• **Supplied records**
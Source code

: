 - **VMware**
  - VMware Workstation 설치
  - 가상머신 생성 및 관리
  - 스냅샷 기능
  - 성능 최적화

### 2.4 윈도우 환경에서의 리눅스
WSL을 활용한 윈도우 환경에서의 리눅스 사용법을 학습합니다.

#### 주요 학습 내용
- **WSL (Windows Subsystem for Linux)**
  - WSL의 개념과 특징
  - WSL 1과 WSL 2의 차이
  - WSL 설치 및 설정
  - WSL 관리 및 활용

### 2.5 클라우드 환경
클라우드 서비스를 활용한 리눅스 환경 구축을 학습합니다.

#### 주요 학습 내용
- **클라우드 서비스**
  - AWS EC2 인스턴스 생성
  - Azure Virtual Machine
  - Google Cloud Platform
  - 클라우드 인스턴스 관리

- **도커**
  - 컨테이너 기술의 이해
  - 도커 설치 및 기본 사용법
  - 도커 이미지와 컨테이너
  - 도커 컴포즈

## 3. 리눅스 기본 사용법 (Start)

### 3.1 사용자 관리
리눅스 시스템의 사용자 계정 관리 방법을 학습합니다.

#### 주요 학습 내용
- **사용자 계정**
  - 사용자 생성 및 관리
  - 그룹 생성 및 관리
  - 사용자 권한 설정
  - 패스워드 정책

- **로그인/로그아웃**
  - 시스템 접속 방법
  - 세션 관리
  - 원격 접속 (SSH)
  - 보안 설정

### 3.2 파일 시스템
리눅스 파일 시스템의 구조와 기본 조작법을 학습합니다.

• **Requirement**
Quote all the records. Keep every word exact.

• **Solution to the exercise**
Source code

: - **VMware**
  - VMware Workstation 설치
  - 가상머신 생성 및 관리
  - 스냅샷 기능
  - 성능 최적화

### 2.4 윈도우 환경에서의 리눅스
WSL을 활용한 윈도우 환경에서의 리눅스 사용법을 학습합니다.

#### 주요 학습 내용
- **WSL (Windows Subsystem for Linux)**
  - WSL의 개념과 특징
  - WSL 1과 WSL 2의 차이
  - WSL 설치 및 설정
  - WSL 관리 및 활용

### 2.5 클라우드 환경
클라우드 서비스를 활용한 리눅스 환경 구축을 학습합니다.

#### 주요 학습 내용
- **클라우드 서비스**
  - AWS EC2 인스턴스 생성
  - Azure Virtual Machine
  - Google Cloud Platform
  - 클라우드 인스턴스 관리

- **도커**
  - 컨테이너 기술의 이해
  - 도커 설치 및 기본 사용법
  - 도커 이미지와 컨테이너
  - 도커 컴포즈

## 3. 리눅스 기본 사용법 (Start)

### 3.1 사용자 관리
리눅스 시스템의 사용자 계정 관리 방법을 학습합니다.

#### 주요 학습 내용
- **사용자 계정**
  - 사용자 생성 및 관리
  - 그룹 생성 및 관리
  - 사용자 권한 설정
  - 패스워드 정책

- **로그인/로그아웃**
  - 시스템 접속 방법
  - 세션 관리
  - 원격 접속 (SSH)
  - 보안 설정

### 3.2 파일 시스템
리눅스 파일 시스템의 구조와 기본 조작법을 학습합니다.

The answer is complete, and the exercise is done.